REQUIRED ACTION - What you return must match the records word for word, except that images are dropped.

DATASET RECORDS -

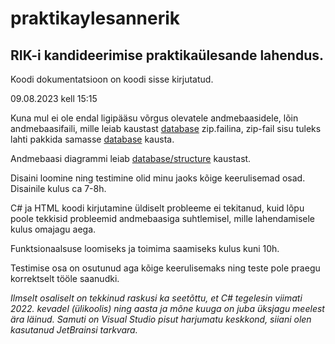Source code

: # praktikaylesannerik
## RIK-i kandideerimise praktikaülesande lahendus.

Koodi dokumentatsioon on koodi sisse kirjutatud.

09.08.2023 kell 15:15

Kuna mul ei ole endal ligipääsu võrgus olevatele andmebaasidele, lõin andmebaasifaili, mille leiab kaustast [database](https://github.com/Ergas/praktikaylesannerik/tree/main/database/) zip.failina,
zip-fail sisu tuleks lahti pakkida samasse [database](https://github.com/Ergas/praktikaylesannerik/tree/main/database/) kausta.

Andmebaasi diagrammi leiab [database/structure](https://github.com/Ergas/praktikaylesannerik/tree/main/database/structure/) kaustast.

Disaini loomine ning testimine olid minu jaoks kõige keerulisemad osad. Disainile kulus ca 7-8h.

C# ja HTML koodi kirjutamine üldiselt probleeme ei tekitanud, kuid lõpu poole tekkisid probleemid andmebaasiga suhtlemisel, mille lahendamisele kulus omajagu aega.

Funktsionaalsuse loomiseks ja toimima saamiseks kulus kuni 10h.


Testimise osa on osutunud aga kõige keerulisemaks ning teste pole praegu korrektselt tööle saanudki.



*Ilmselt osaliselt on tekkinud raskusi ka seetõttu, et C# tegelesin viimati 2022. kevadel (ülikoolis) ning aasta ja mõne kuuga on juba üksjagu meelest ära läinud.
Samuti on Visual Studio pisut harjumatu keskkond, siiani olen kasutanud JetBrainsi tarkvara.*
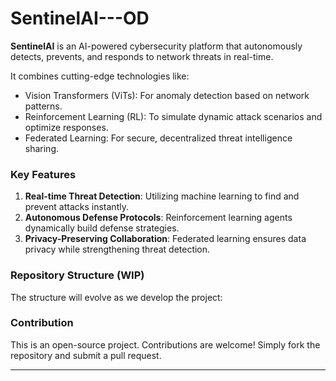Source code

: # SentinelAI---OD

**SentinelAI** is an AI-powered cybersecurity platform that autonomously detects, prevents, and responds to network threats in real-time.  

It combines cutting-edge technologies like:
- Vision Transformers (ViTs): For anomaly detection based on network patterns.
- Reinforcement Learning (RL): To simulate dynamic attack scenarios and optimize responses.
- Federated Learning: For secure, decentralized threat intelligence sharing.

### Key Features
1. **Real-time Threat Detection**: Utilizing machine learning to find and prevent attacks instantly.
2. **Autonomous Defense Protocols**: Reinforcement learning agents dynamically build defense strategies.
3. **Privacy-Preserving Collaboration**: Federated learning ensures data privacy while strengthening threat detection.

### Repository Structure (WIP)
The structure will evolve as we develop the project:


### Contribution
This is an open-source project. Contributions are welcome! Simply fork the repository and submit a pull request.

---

ANSWER TO THE EXERCISE -
Source code

: # praktikaylesannerik
## RIK-i kandideerimise praktikaülesande lahendus.

Koodi dokumentatsioon on koodi sisse kirjutatud.

09.08.2023 kell 15:15

Kuna mul ei ole endal ligipääsu võrgus olevatele andmebaasidele, lõin andmebaasifaili, mille leiab kaustast [database](https://github.com/Ergas/praktikaylesannerik/tree/main/database/) zip.failina,
zip-fail sisu tuleks lahti pakkida samasse [database](https://github.com/Ergas/praktikaylesannerik/tree/main/database/) kausta.

Andmebaasi diagrammi leiab [database/structure](https://github.com/Ergas/praktikaylesannerik/tree/main/database/structure/) kaustast.

Disaini loomine ning testimine olid minu jaoks kõige keerulisemad osad. Disainile kulus ca 7-8h.

C# ja HTML koodi kirjutamine üldiselt probleeme ei tekitanud, kuid lõpu poole tekkisid probleemid andmebaasiga suhtlemisel, mille lahendamisele kulus omajagu aega.

Funktsionaalsuse loomiseks ja toimima saamiseks kulus kuni 10h.


Testimise osa on osutunud aga kõige keerulisemaks ning teste pole praegu korrektselt tööle saanudki.



*Ilmselt osaliselt on tekkinud raskusi ka seetõttu, et C# tegelesin viimati 2022. kevadel (ülikoolis) ning aasta ja mõne kuuga on juba üksjagu meelest ära läinud.
Samuti on Visual Studio pisut harjumatu keskkond, siiani olen kasutanud JetBrainsi tarkvara.*
Source code

: # SentinelAI---OD

**SentinelAI** is an AI-powered cybersecurity platform that autonomously detects, prevents, and responds to network threats in real-time.  

It combines cutting-edge technologies like:
- Vision Transformers (ViTs): For anomaly detection based on network patterns.
- Reinforcement Learning (RL): To simulate dynamic attack scenarios and optimize responses.
- Federated Learning: For secure, decentralized threat intelligence sharing.

### Key Features
1. **Real-time Threat Detection**: Utilizing machine learning to find and prevent attacks instantly.
2. **Autonomous Defense Protocols**: Reinforcement learning agents dynamically build defense strategies.
3. **Privacy-Preserving Collaboration**: Federated learning ensures data privacy while strengthening threat detection.

### Repository Structure (WIP)
The structure will evolve as we develop the project:


### Contribution
This is an open-source project. Contributions are welcome! Simply fork the repository and submit a pull request.

---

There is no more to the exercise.